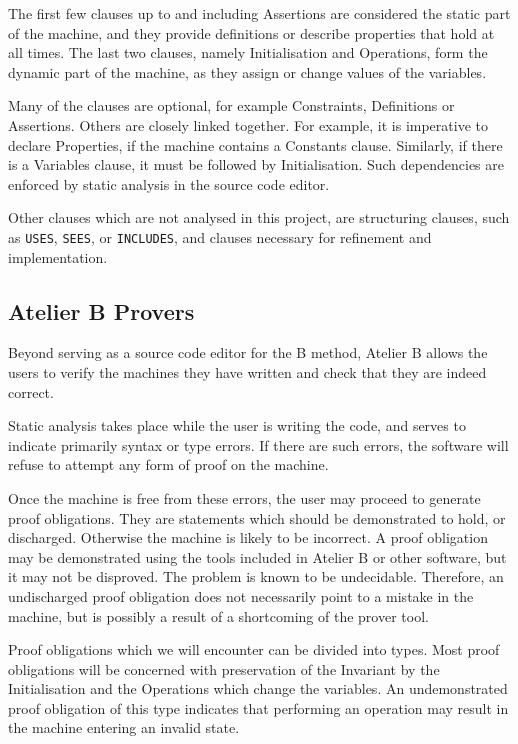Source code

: \documentclass[12pt,journal,duplex]{IEEEtran}
\begin{document}
	The first few clauses up to and including Assertions are considered the static part of the machine, and they provide definitions or describe properties that hold at all times. The last two clauses, namely Initialisation and Operations, form the dynamic part of the machine, as they assign or change values of the variables.

	Many of the clauses are optional, for example Constraints, Definitions or Assertions. Others are closely linked together. For example, it is imperative to declare Properties, if the machine contains a Constants clause. Similarly, if there is a Variables clause, it must be followed by Initialisation. Such dependencies are enforced by static analysis in the source code editor.

	Other clauses which are not analysed in this project, are structuring clauses, such as \texttt{USES}, \texttt{SEES}, or \texttt{INCLUDES}, and clauses necessary for refinement and implementation.

	\subsection{Atelier B Provers}
	Beyond serving as a source code editor for the B method, Atelier B allows the users to verify the machines they have written and check that they are indeed correct. 

	Static analysis takes place while the user is writing the code, and serves to indicate primarily syntax or type errors. If there are such errors, the software will refuse to attempt any form of proof on the machine.

	Once the machine is free from these errors, the user may proceed to generate proof obligations. They are statements which should be demonstrated to hold, or discharged. Otherwise the machine is likely to be incorrect. A proof obligation may be demonstrated using the tools included in Atelier B or other software, but it may not be disproved. The problem is known to be undecidable\cite{sipser}. Therefore, an undischarged proof obligation does not necessarily point to a mistake in the machine, but is possibly a result of a shortcoming of the prover tool.

	Proof obligations which we will encounter can be divided into types. Most proof obligations will be concerned with preservation of the Invariant by the Initialisation and the Operations which change the variables. An undemonstrated proof obligation of this type indicates that performing an operation may result in the machine entering an invalid state.
\end{document}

◆ ◆ ◆ ◆

## Work instruction
Find the lines above that contain "editor" and give their count, with nothing added.

## Finished exercise
2